Why am I bringing this up now? It’s because, as my colleague David Brooks likes to say, Donald Trump is often the wrong answer to the right question. Trump today is offering America a spectacularly wrong answer — a tariff war against the whole world and a revival of 1960s assembly lines — to a very valid question: How do we get more Americans making stuff again?

So, then, what’s the right answer? I admire the fiery protest campaign of Senator Bernie Sanders and Representative Alexandria Ocasio-Cortez. I love their ability to get people out to push back on Trump’s destroy-America-in-100-days campaign. God bless them for that.

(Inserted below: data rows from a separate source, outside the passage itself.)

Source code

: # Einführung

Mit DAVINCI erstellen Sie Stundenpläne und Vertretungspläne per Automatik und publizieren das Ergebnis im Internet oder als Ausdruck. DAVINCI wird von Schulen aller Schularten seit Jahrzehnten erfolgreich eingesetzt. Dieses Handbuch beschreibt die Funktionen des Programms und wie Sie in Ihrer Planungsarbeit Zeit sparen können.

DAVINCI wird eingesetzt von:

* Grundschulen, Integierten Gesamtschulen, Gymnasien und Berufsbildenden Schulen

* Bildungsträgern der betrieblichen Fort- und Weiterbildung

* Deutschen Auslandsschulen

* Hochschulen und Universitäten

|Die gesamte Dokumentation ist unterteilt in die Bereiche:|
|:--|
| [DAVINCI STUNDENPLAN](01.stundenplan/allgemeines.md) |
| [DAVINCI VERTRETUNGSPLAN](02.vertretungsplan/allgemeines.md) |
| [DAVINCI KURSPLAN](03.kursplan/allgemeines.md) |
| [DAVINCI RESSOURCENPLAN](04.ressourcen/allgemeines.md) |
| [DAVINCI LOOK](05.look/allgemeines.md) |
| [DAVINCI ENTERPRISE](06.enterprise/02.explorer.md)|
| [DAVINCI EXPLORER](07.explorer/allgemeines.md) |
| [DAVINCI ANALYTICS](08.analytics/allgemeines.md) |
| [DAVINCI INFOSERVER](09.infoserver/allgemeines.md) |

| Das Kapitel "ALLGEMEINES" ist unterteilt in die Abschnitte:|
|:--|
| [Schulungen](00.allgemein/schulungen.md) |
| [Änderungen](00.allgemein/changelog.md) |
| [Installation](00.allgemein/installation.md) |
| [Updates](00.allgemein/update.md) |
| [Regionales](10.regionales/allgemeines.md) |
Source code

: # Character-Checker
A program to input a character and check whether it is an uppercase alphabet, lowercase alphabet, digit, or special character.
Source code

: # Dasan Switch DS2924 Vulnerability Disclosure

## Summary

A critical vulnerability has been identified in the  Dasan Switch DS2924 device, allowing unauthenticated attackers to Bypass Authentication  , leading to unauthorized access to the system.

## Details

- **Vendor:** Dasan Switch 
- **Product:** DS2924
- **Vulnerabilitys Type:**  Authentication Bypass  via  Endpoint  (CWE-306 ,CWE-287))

But when I listen to A.O.C. and Sanders, I don’t hear them solving for the future. So much of what they are about is lazily bashing billionaires, along with defending Social Security, Medicare and Medicaid from the Trump-Elon Musk chain saw. Please, save all of that.

But if Democrats are going to again be the party of the working class, and unify the country more, they need a strategy for expanding the pie of work by expanding new industries — not just protecting the pie of benefits. At a time when Trump Republicans have so given up on the future, Democrats should be for reinventing it. And that requires a strategy to push advanced manufacturing in America into wholly new realms. And that is why I am a Waymo Democrat. It is the right answer to the right question: How can we create more good jobs in advanced manufacturing?

I say this for three reasons. First, robotaxis are going to be a huge industry, not just because I use only Waymos whenever I am in San Francisco, but because I am not alone. In just San Francisco, Phoenix, Austin and Los Angeles — the four cities where Waymo offers its fully autonomous ride-hailing service — it’s now racking up a whopping 200,000 paid rides a week. That’s a growth industry.